In reviewing the denial of a defendant’s motion to dismiss, this Court determines only whether the evidence adduced at trial, when taken in the light most favorable to the State, was sufficient to allow a rational juror to find defendant guilty beyond a reasonable doubt on each essential element of the crime charged. State v. Warren, 348 N.C. 80, 102, 499 S.E.2d 431, 443, cert. denied, 525 U.S. 915, 142 L. Ed. 2d 216 (1998). The State is entitled to all inferences that may be fairly derived from the evidence. Id.

‘To convict a defendant of burglary, ‘the State’s evidence must show that there was a breaking and entering during the nighttime of a dwelling or sleeping apartment with intent to commit a felony therein.... If the burglarized dwelling is occupied it is burglary in the first degree.’ ” State v. Ball, 344 N.C. 290, 306, 474 S.E.2d 345, 354 (1996) (quoting State v. Wilson, 289 N.C. 531, 538, 223 S.E.2d 311, 315 (1976)), cert. denied, 520 U.S. 1180, 137 L. Ed. 2d 561 (1997).

We find that the State presented sufficient circumstantial evidence of a “breaking” by defendant. Complainant heard a noise from her son’s bedroom. When she went to investigate, the screen was missing from the window, the lock on the window was broken and items on the window sill were on the floor. Defendant then grabbed complainant through the window from outside. These facts permit an inference that defendant opened the window and/or removed the screen in order to enter complainant’s home.

*498We agree with defendant, however, that the State failed to meet its evidentiary burden on the issue of intent. Generally, the fact that a defendant has broken into and entered a dwelling at night permits an inference of the intent to commit the felony of larceny. See State v. Dawkins, 305 N.C. 289, 290, 287 S.E.2d 885, 886-87 (1982).
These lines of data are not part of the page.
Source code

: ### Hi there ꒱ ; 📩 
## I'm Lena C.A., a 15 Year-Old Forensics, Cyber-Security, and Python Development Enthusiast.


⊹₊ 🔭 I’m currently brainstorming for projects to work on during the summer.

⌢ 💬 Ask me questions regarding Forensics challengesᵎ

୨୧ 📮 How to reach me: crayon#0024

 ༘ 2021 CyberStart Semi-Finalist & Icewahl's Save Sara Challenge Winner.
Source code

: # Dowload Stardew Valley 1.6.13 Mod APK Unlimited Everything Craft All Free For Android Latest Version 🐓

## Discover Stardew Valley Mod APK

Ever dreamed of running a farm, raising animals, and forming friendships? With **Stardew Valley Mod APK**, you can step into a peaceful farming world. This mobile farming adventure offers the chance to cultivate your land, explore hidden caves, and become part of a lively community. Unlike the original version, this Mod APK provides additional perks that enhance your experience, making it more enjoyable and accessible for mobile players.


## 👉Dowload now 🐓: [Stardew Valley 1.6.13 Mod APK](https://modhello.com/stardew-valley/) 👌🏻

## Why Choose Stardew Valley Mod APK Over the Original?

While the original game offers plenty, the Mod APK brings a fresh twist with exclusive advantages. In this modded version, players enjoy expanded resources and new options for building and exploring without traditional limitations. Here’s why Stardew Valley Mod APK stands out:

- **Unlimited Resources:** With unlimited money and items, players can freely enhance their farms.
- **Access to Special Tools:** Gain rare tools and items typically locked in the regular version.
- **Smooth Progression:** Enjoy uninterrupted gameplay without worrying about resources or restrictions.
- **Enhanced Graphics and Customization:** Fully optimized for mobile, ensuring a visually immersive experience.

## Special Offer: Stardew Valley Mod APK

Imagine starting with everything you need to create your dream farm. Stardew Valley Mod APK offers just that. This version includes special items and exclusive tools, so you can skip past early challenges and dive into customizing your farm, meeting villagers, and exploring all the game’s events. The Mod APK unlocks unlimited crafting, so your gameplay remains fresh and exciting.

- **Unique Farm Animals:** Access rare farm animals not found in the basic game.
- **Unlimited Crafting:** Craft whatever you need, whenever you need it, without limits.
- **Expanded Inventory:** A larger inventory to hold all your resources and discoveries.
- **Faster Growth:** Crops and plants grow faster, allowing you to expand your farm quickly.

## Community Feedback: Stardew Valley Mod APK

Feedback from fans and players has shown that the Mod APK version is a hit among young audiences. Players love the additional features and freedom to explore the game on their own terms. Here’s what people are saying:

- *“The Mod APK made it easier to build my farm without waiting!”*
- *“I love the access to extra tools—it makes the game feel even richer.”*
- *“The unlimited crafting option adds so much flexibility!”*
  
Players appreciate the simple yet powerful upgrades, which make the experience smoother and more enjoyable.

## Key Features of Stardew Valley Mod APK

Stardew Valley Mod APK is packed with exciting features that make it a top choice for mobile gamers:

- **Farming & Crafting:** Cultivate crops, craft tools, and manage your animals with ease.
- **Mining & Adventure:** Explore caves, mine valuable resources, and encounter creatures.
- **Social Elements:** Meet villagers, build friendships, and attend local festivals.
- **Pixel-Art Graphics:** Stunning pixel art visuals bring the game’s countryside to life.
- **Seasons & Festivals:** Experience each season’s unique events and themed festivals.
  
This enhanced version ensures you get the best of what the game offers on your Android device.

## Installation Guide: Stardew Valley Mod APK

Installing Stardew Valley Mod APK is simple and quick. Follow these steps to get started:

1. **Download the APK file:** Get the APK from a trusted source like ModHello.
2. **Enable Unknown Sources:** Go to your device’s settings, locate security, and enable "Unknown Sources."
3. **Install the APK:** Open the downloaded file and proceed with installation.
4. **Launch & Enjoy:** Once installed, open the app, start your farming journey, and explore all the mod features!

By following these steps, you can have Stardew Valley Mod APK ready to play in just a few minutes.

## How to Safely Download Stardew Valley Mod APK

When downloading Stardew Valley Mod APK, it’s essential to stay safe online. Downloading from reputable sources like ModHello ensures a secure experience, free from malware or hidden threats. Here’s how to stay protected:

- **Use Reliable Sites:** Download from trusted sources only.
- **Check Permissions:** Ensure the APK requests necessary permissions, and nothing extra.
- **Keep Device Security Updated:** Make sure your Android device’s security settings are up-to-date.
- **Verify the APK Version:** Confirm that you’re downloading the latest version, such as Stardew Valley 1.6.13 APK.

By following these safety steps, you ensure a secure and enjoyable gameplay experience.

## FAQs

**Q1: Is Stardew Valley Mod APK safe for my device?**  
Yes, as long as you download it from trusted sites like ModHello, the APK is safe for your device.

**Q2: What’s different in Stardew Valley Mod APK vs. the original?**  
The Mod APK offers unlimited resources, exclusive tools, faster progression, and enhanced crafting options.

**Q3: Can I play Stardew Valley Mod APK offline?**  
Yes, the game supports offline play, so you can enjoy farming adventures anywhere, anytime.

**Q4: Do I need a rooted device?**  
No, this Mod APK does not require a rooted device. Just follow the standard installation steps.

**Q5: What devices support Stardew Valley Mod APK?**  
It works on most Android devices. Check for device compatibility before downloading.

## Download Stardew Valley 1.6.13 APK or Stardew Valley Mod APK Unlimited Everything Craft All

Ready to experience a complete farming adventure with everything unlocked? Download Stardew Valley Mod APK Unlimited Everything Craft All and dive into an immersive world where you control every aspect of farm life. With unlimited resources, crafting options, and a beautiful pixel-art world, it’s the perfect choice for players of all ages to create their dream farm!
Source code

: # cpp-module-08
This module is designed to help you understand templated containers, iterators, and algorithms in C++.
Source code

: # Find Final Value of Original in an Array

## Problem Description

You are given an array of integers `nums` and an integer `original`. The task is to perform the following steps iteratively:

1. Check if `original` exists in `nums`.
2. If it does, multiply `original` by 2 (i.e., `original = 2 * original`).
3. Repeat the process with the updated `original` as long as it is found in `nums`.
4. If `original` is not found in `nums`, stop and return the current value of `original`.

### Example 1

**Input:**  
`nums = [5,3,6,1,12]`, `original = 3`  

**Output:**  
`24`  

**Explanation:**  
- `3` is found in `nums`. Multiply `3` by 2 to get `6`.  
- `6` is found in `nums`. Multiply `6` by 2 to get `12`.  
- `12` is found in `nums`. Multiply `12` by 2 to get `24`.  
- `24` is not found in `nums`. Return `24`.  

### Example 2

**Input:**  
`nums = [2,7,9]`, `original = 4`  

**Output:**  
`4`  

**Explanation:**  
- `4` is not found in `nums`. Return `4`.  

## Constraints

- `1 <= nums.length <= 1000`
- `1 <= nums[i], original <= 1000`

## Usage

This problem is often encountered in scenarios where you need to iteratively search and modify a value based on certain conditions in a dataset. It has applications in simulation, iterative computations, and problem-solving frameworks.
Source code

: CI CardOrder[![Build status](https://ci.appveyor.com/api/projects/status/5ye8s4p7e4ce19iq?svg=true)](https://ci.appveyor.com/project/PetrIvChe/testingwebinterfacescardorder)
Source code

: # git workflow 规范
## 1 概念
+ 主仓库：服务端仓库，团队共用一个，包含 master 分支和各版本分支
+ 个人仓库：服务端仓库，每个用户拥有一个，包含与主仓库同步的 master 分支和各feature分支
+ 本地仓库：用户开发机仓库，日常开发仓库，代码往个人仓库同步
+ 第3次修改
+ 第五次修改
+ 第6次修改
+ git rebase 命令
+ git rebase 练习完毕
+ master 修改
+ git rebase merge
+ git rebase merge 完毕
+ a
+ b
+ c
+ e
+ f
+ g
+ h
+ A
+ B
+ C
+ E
However, where the State proceeds on the theory that the defendant intended to commit a sex offense, it is obliged to prove defendant’s sexual intent. Id. at 290, 207 S.E.2d at 887. Sexual intent may be proved circumstantially by inference, based upon a defendant’s actions, words, dress, or demeanor. State v. Robbins, 99 N.C. App. 75, 80, 392 S.E.2d 449, 452, aff'd, 327 N.C. 628, 398 S.E.2d 331 (1990). There must, however, be evidence of “ ‘some overt manifestation of an intended forcible sexual gratification^]’ ” State v. Robinson, 97 N.C. App. 597, 602, 389 S.E.2d 417, 420 (quoting State v. Davis, 90 N.C. App. 185, 188, 368 S.E.2d 52, 54 (1988)), appeal dismissed and disc, review denied, 326 N.C. 804, 393 S.E.2d 904 (1990).

In State v. Rushing, 61 N.C. App. 62, 300 S.E.2d 445, aff'd per curiam, 308 N.C. 804, 303 S.E.2d 822 (1983), a shirtless defendant entered the victim’s bedroom window at night while she was sleeping. He told the victim, “Don’t holler, don’t scream, I got a gun, I’ll shoot you.” Id. at 63, 300 S.E.2d at 447. When the victim moved away to the head of her bed, defendant grabbed her arm. When she tried to turn on the light, defendant ordered her not to move. When the victim began to scream, defendant covered her mouth with his hand. He fled only when the victim’s child started to scream. We found the evidence insufficient to permit an inference that the defendant entered the victim’s dwelling with the intent to commit rape. Id. at 67, 300 S.E.2d at 449.

We find even less evidence of defendant’s sexual intent here than in Rushing. The State’s proffer on this issue consists of defendant’s failure to flee when complainant appeared in the bedroom, his act of grabbing her arms above the elbows for five seconds, and his flight when she screamed. However, we note that defendant did not speak to complainant in a sexual manner. Cf. Robbins, 99 N.C. App. at 80, 392 S.E.2d at 452. Nothing about his clothes or demeanor was suggestive of a sexual intent. Defendant wore jeans and a t-shirt, and his face was described by complainant as one “you would not be afraid to see if you were walking down the street.” Defendant did not remove his own clothing or attempt to remove complainant’s clothing. Cf. State v. Bell, 285 N.C. 746, 750, 208 S.E.2d 506, 508 (1974); Robbins, 99 N.C. App. at 80, 392 S.E.2d at 453; Robinson, 97 N.C. App. at 602, 389 S.E.2d at 420.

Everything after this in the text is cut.